To do:
Look through the records below for the line holding "Digital Wallet Integration: Seamlessly". Write it out exactly, with each following line through the line holding "Sharing and Trading: Connect".

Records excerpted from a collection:
□ □ □ □

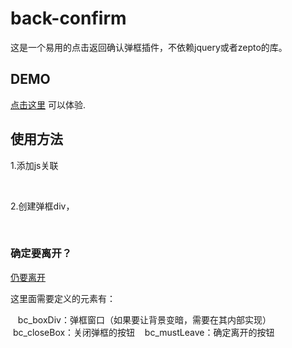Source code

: # back-confirm

这是一个易用的点击返回确认弹框插件，不依赖jquery或者zepto的库。


## DEMO 
 [点击这里](https://derekchou.com/lab/back-firm/index.html) 可以体验.

## 使用方法

1.添加js关联

    <script type="text/javascript" src="back-confirm.js"></script>

2.创建弹框div，

    <div class="layer-rec-wp" id="bc_boxDiv">
			<a href="javascript:void(0)" id="bc_closeBox" class="layer-rec-close"></a>
			<h3 class="title">确定要离开？</h3>
			<div class="layer-rec-btns">
				<a href="javascript:void(0)" id="bc_mustLeave" class="btn-leave">仍要离开</a>
			</div>
		</div>

这里面需要定义的元素有：

    bc_boxDiv：弹框窗口（如果要让背景变暗，需要在其内部实现）
    bc_closeBox：关闭弹框的按钮
    bc_mustLeave：确定离开的按钮

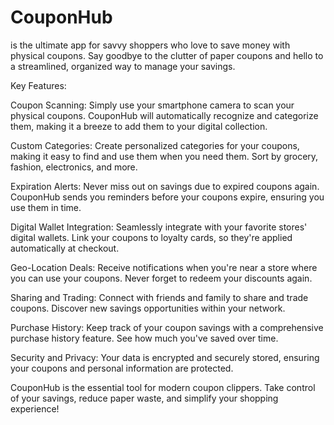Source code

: # CouponHub 

is the ultimate app for savvy shoppers who love to save money with physical coupons. Say goodbye to the clutter of paper coupons and hello to a streamlined, organized way to manage your savings.

Key Features:

Coupon Scanning: Simply use your smartphone camera to scan your physical coupons. CouponHub will automatically recognize and categorize them, making it a breeze to add them to your digital collection.

Custom Categories: Create personalized categories for your coupons, making it easy to find and use them when you need them. Sort by grocery, fashion, electronics, and more.

Expiration Alerts: Never miss out on savings due to expired coupons again. CouponHub sends you reminders before your coupons expire, ensuring you use them in time.

Digital Wallet Integration: Seamlessly integrate with your favorite stores' digital wallets. Link your coupons to loyalty cards, so they're applied automatically at checkout.

Geo-Location Deals: Receive notifications when you're near a store where you can use your coupons. Never forget to redeem your discounts again.

Sharing and Trading: Connect with friends and family to share and trade coupons. Discover new savings opportunities within your network.

Purchase History: Keep track of your coupon savings with a comprehensive purchase history feature. See how much you've saved over time.

Security and Privacy: Your data is encrypted and securely stored, ensuring your coupons and personal information are protected.

CouponHub is the essential tool for modern coupon clippers. Take control of your savings, reduce paper waste, and simplify your shopping experience!
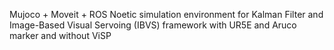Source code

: Mujoco + Moveit + ROS Noetic simulation environment for Kalman Filter and Image-Based Visual Servoing (IBVS) framework with UR5E and Aruco marker and without ViSP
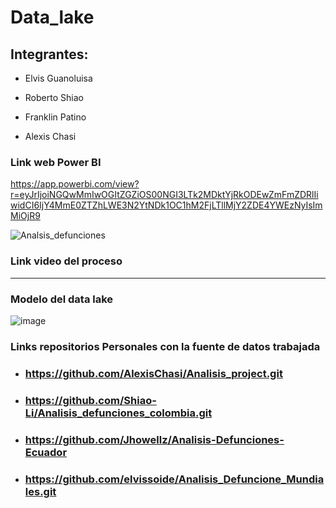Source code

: # Data_lake
## Integrantes:

+ Elvis Guanoluisa

+ Roberto Shiao

+ Franklin Patino

+ Alexis Chasi

### Link web Power BI
https://app.powerbi.com/view?r=eyJrIjoiNGQwMmIwOGItZGZiOS00NGI3LTk2MDktYjRkODEwZmFmZDRlIiwidCI6IjY4MmE0ZTZhLWE3N2YtNDk1OC1hM2FjLTllMjY2ZDE4YWEzNyIsImMiOjR9

![Analsis_defunciones](https://user-images.githubusercontent.com/95731527/222870934-9e1da6fe-23b8-4dfb-951a-af302ff71428.jpg)

### Link video del proceso

---

### Modelo del data lake
![image](https://user-images.githubusercontent.com/95731527/222867971-71ecbe2a-2355-44ea-bd82-300c68e82152.png)

 ### Links repositorios Personales con la fuente de datos trabajada
+ ### https://github.com/AlexisChasi/Analisis_project.git
+ ### https://github.com/Shiao-Li/Analisis_defunciones_colombia.git
+ ### https://github.com/Jhowellz/Analisis-Defunciones-Ecuador
+ ### https://github.com/elvissoide/Analisis_Defuncione_Mundiales.git
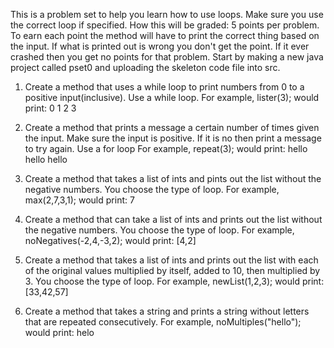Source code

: This is a problem set to help you learn how to use loops. Make sure you use the correct loop if specified.
How this will be graded: 5 points per problem. To earn each point the method will have to print the correct thing based on the input.
If what is printed out is wrong you don't get the point. If it ever crashed then you get no points for that problem.
Start by making a new java project called pset0 and uploading the skeleton code file into src.

1. Create a method that uses a while loop to print numbers from 0 to a positive input(inclusive). Use a while loop.
For example, lister(3); would print: 
0
1
2
3

2. Create a method that prints a message a certain number of times given the input. Make sure the input is positive.
If it is no then print a message to try again. Use a for loop
For example, repeat(3); would print:
hello
hello
hello

3. Create a method that takes a list of ints and pints out the list without the negative numbers. You choose the type of loop.
For example, max(2,7,3,1); would print:
7

4. Create a method that can take a list of ints and prints out the list without the negative numbers. You choose the type of loop.
For example, noNegatives(-2,4,-3,2); would print:
[4,2]

5. Create a method that takes a list of ints and prints out the list with each of the original values multiplied by itself, added to 10,
then multiplied by 3. You choose the type of loop.
For example, newList(1,2,3); would print:
[33,42,57]

6. Create a method that takes a string and prints a string without letters that are repeated consecutively. 
For example, noMultiples("hello"); would print:
helo
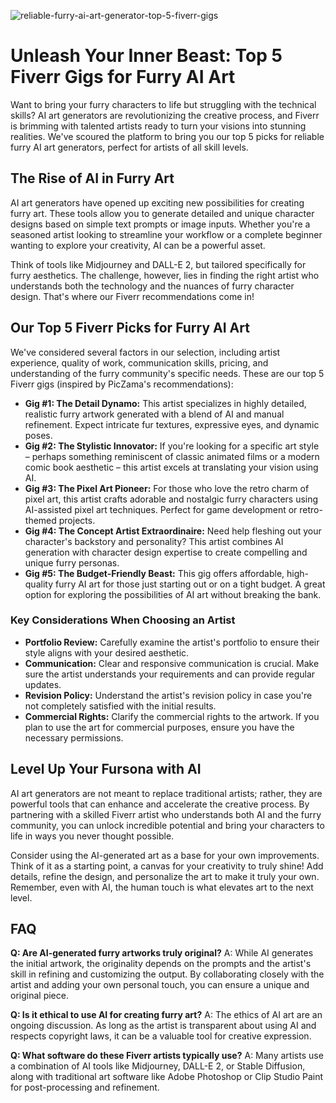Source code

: ![reliable-furry-ai-art-generator-top-5-fiverr-gigs](https://images.pexels.com/photos/8831815/pexels-photo-8831815.jpeg?auto=compress&cs=tinysrgb&fit=crop&h=627&w=1200)

# Unleash Your Inner Beast: Top 5 Fiverr Gigs for Furry AI Art

Want to bring your furry characters to life but struggling with the technical skills? AI art generators are revolutionizing the creative process, and Fiverr is brimming with talented artists ready to turn your visions into stunning realities. We've scoured the platform to bring you our top 5 picks for reliable furry AI art generators, perfect for artists of all skill levels.

## The Rise of AI in Furry Art

AI art generators have opened up exciting new possibilities for creating furry art. These tools allow you to generate detailed and unique character designs based on simple text prompts or image inputs. Whether you're a seasoned artist looking to streamline your workflow or a complete beginner wanting to explore your creativity, AI can be a powerful asset.

Think of tools like Midjourney and DALL-E 2, but tailored specifically for furry aesthetics. The challenge, however, lies in finding the right artist who understands both the technology and the nuances of furry character design. That's where our Fiverr recommendations come in!

## Our Top 5 Fiverr Picks for Furry AI Art

We've considered several factors in our selection, including artist experience, quality of work, communication skills, pricing, and understanding of the furry community's specific needs. These are our top 5 Fiverr gigs (inspired by PicZama's recommendations):

*   **Gig #1: The Detail Dynamo:** This artist specializes in highly detailed, realistic furry artwork generated with a blend of AI and manual refinement. Expect intricate fur textures, expressive eyes, and dynamic poses.
*   **Gig #2: The Stylistic Innovator:** If you're looking for a specific art style – perhaps something reminiscent of classic animated films or a modern comic book aesthetic – this artist excels at translating your vision using AI.
*   **Gig #3: The Pixel Art Pioneer:** For those who love the retro charm of pixel art, this artist crafts adorable and nostalgic furry characters using AI-assisted pixel art techniques. Perfect for game development or retro-themed projects.
*   **Gig #4: The Concept Artist Extraordinaire:** Need help fleshing out your character's backstory and personality? This artist combines AI generation with character design expertise to create compelling and unique furry personas.
*   **Gig #5: The Budget-Friendly Beast:** This gig offers affordable, high-quality furry AI art for those just starting out or on a tight budget. A great option for exploring the possibilities of AI art without breaking the bank.

### Key Considerations When Choosing an Artist

*   **Portfolio Review:** Carefully examine the artist's portfolio to ensure their style aligns with your desired aesthetic.
*   **Communication:** Clear and responsive communication is crucial. Make sure the artist understands your requirements and can provide regular updates.
*   **Revision Policy:** Understand the artist's revision policy in case you're not completely satisfied with the initial results.
*   **Commercial Rights:** Clarify the commercial rights to the artwork. If you plan to use the art for commercial purposes, ensure you have the necessary permissions.

## Level Up Your Fursona with AI

AI art generators are not meant to replace traditional artists; rather, they are powerful tools that can enhance and accelerate the creative process. By partnering with a skilled Fiverr artist who understands both AI and the furry community, you can unlock incredible potential and bring your characters to life in ways you never thought possible.

Consider using the AI-generated art as a base for your own improvements. Think of it as a starting point, a canvas for your creativity to truly shine! Add details, refine the design, and personalize the art to make it truly your own. Remember, even with AI, the human touch is what elevates art to the next level.

## FAQ

**Q: Are AI-generated furry artworks truly original?**
A: While AI generates the initial artwork, the originality depends on the prompts and the artist's skill in refining and customizing the output. By collaborating closely with the artist and adding your own personal touch, you can ensure a unique and original piece.

**Q: Is it ethical to use AI for creating furry art?**
A: The ethics of AI art are an ongoing discussion. As long as the artist is transparent about using AI and respects copyright laws, it can be a valuable tool for creative expression.

**Q: What software do these Fiverr artists typically use?**
A: Many artists use a combination of AI tools like Midjourney, DALL-E 2, or Stable Diffusion, along with traditional art software like Adobe Photoshop or Clip Studio Paint for post-processing and refinement.
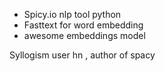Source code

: 
- Spicy.io nlp tool python
- Fasttext for word embedding 
- awesome embeddings model

Syllogism user hn , author of spacy

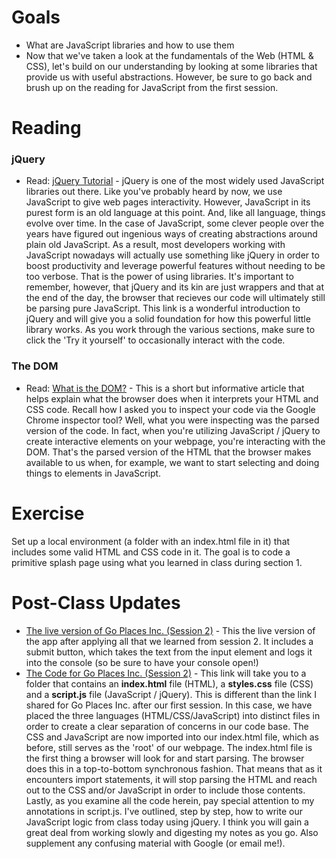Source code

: # Goals

- What are JavaScript libraries and how to use them
- Now that we've taken a look at the fundamentals of the Web (HTML & CSS), let's build on our understanding by looking at some libraries that provide us with useful abstractions. However, be sure to go back and brush up on the reading for JavaScript from the first session.

# Reading

### jQuery
- Read: [jQuery Tutorial](https://www.w3schools.com/Jquery/default.asp) - jQuery is one of the most widely used JavaScript libraries out there. Like you've probably heard by now, we use JavaScript to give web pages interactivity. However, JavaScript in its purest form is an old language at this point. And, like all language, things evolve over time. In the case of JavaScript, some clever people over the years have figured out ingenious ways of creating abstractions around plain old JavaScript. As a result, most developers working with JavaScript nowadays will actually use something like jQuery in order to boost productivity and leverage powerful features without needing to be too verbose. That is the power of using libraries. It's important to remember, however, that jQuery and its kin are just wrappers and that at the end of the day, the browser that recieves our code will ultimately still be parsing pure JavaScript. This link is a wonderful introduction to jQuery and will give you a solid foundation for how this powerful little library works. As you work through the various sections, make sure to click the 'Try it yourself' to occasionally interact with the code.

### The DOM
- Read: [What is the DOM?](https://css-tricks.com/dom/) - This is a short but informative article that helps explain what the browser does when it interprets your HTML and CSS code. Recall how I asked you to inspect your code via the Google Chrome inspector tool? Well, what you were inspecting was the parsed version of the code. In fact, when you're utilizing JavaScript / jQuery to create interactive elements on your webpage, you're interacting with the DOM. That's the parsed version of the HTML that the browser makes available to us when, for example, we want to start selecting and doing things to elements in JavaScript.

# Exercise

Set up a local environment (a folder with an index.html file in it) that includes some valid HTML and CSS code in it. The goal is to code a primitive splash page using what you learned in class during section 1.

# Post-Class Updates
- [The live version of Go Places Inc. (Session 2)](https://meinstein.github.io/swlaw/session_2/index.html) - This the live version of the app after applying all that we learned from session 2. It includes a submit button, which takes the text from the input element and logs it into the console (so be sure to have your console open!)
- [The Code for Go Places Inc. (Session 2)](https://github.com/meinstein/swlaw/tree/master/session_2) - This link will take you to a folder that contains an **index.html** file (HTML), a **styles.css** file (CSS) and a **script.js** file (JavaScript / jQuery). This is different than the link I shared for Go Places Inc. after our first session. In this case, we have placed the three languages (HTML/CSS/JavaScript) into distinct files in order to create a clear separation of concerns in our code base. The CSS and JavaScript are now imported into our index.html file, which as before, still serves as the 'root' of our webpage. The index.html file is the first thing a browser will look for and start parsing. The browser does this in a top-to-bottom synchronous fashion. That means that as it encounters import statements, it will stop parsing the HTML and reach out to the CSS and/or JavaScript in order to include those contents. Lastly, as you examine all the code herein, pay special attention to my annotations in script.js. I've outlined, step by step, how to write our JavaScript logic from class today using jQuery. I think you will gain a great deal from working slowly and digesting my notes as you go. Also supplement any confusing material with Google (or email me!).
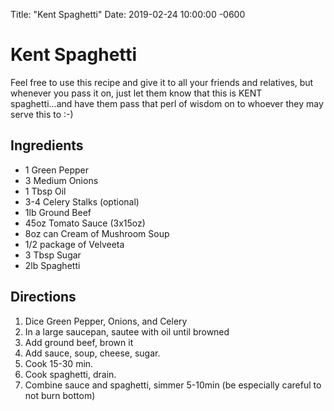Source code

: Title:  "Kent Spaghetti"
Date:   2019-02-24 10:00:00 -0600

Kent Spaghetti
==============

Feel free to use this recipe and give it to all your friends and relatives, 
but whenever you pass it on, just let them know that this is KENT 
spaghetti...and have them pass that perl of wisdom on to whoever they may serve 
this to :-)

Ingredients
-----------
* 1 Green Pepper
* 3 Medium Onions
* 1 Tbsp Oil
* 3-4 Celery Stalks (optional)
* 1lb Ground Beef
* 45oz Tomato Sauce (3x15oz)
* 8oz can Cream of Mushroom Soup
* 1/2 package of Velveeta
* 3 Tbsp Sugar
* 2lb Spaghetti

Directions
----------
1. Dice Green Pepper, Onions, and Celery
2. In a large saucepan, sautee with oil until browned
3. Add ground beef, brown it
4. Add sauce, soup, cheese, sugar. 
5. Cook 15-30 min.
6. Cook spaghetti, drain.
7. Combine sauce and spaghetti, simmer 5-10min 
   (be especially careful to not burn bottom)

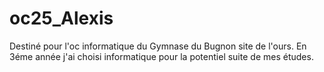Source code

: # oc25_Alexis
Destiné pour l'oc informatique du Gymnase du Bugnon site de l'ours.
En 3éme année j'ai choisi informatique pour la potentiel suite de mes études.
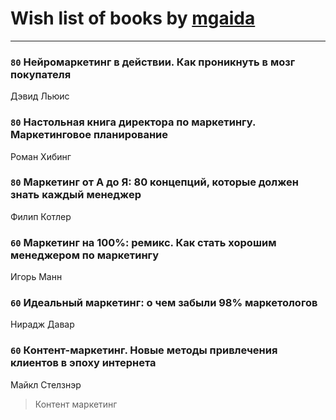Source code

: # Wish list of books by [mgaida](http://vk.com/id2947248)
---

### `80` Нейромаркетинг в действии. Как проникнуть в мозг покупателя
Дэвид Льюис

### `80` Настольная книга директора по маркетингу. Маркетинговое планирование
Роман Хибинг

### `80` Маркетинг от А до Я: 80 концепций, которые должен знать каждый менеджер
Филип Котлер

### `60` Маркетинг на 100%: ремикс. Как стать хорошим менеджером по маркетингу
Игорь Манн

### `60` Идеальный маркетинг: о чем забыли 98% маркетологов
Нирадж Давар

### `60` Контент-маркетинг. Новые методы привлечения клиентов в эпоху интернета
Майкл Стелзнэр
> Контент маркетинг

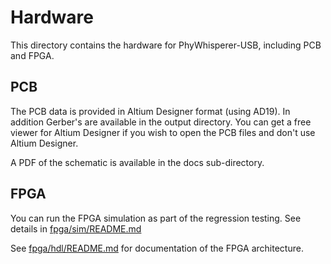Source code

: # Hardware #

This directory contains the hardware for PhyWhisperer-USB, including PCB and FPGA.

## PCB ##

The PCB data is provided in Altium Designer format (using AD19). In addition Gerber's are available in the output directory. You can get a free viewer for Altium Designer  if you wish to open the PCB files and don't use Altium Designer.

A PDF of the schematic is available in the docs sub-directory.

## FPGA ##

You can run the FPGA simulation as part of the regression testing. See details in [fpga/sim/README.md](fpga/sim/README.md)

See [fpga/hdl/README.md](fpga/hdl/README.md) for documentation of the FPGA architecture.
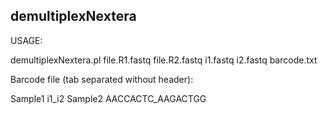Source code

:## demultiplexNextera

USAGE:

  demultiplexNextera.pl file.R1.fastq file.R2.fastq i1.fastq i2.fastq barcode.txt

Barcode file (tab separated without header):

Sample1 i1_i2
Sample2 AACCACTC_AAGACTGG
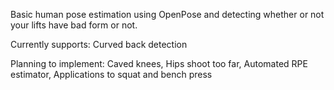 Basic human pose estimation using OpenPose and detecting whether or not your lifts have bad form or not.

Currently supports:
Curved back detection

Planning to implement:
Caved knees,
Hips shoot too far,
Automated RPE estimator,
Applications to squat and bench press
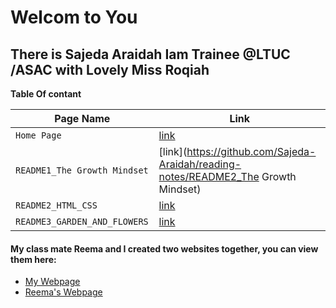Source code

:   # Welcom to You 
  
  ## There is Sajeda Araidah Iam Trainee @LTUC /ASAC with Lovely Miss  Roqiah     


**Table Of contant**

|  Page Name | Link |
| --- | --- |
| `Home Page` | [link](https://github.com/Sajeda-Araidah/reading-notes/blob/main/Home.md) |
|`README1_The Growth Mindset `|[link](https://github.com/Sajeda-Araidah/reading-notes/README2_The Growth Mindset)|
| `README2_HTML_CSS` | [link](https://github.com/Sajeda-Araidah/reading-notes/blob/main/README3_HTML_CSS)   |
|`README3_GARDEN_AND_FLOWERS`|[link](Webindex.html)|


#### My class mate Reema and I created two websites together, you can view them here:
  * [My Webpage](Webindex.html)
  * [Reema's Webpage](https://reema-eilouti.github.io/reading-notes/html_css_example.html)










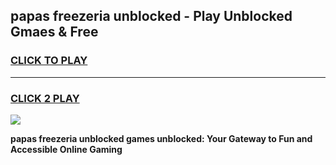 
## papas freezeria unblocked - Play Unblocked Gmaes & Free
<h3>
<a href="https://news.freeplayer.one?title=papas_freezeria_unblocked&ref=16F">CLICK TO PLAY</a></h3>
<hr>

<h3>
<a href="https://news.freeplayer.one?title=papas_freezeria_unblocked&ref=16F">CLICK 2 PLAY</a>
  
</h3>

<a href="https://news.freeplayer.one?title=papas_freezeria_unblocked&ref=16F/"><img src="https://clearcache.store/games.png"></a>


**papas freezeria unblocked games unblocked: Your Gateway to Fun and Accessible Online Gaming**
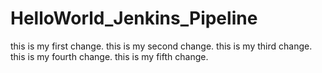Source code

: # HelloWorld_Jenkins_Pipeline
this is my first change.
this is my second change.
this is my third change.
this is my fourth change.
this is my fifth change.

□ □ □ □

Answer space:
Digital Wallet Integration: Seamlessly integrate with your favorite stores' digital wallets. Link your coupons to loyalty cards, so they're applied automatically at checkout.

Geo-Location Deals: Receive notifications when you're near a store where you can use your coupons. Never forget to redeem your discounts again.

Sharing and Trading: Connect with friends and family to share and trade coupons. Discover new savings opportunities within your network.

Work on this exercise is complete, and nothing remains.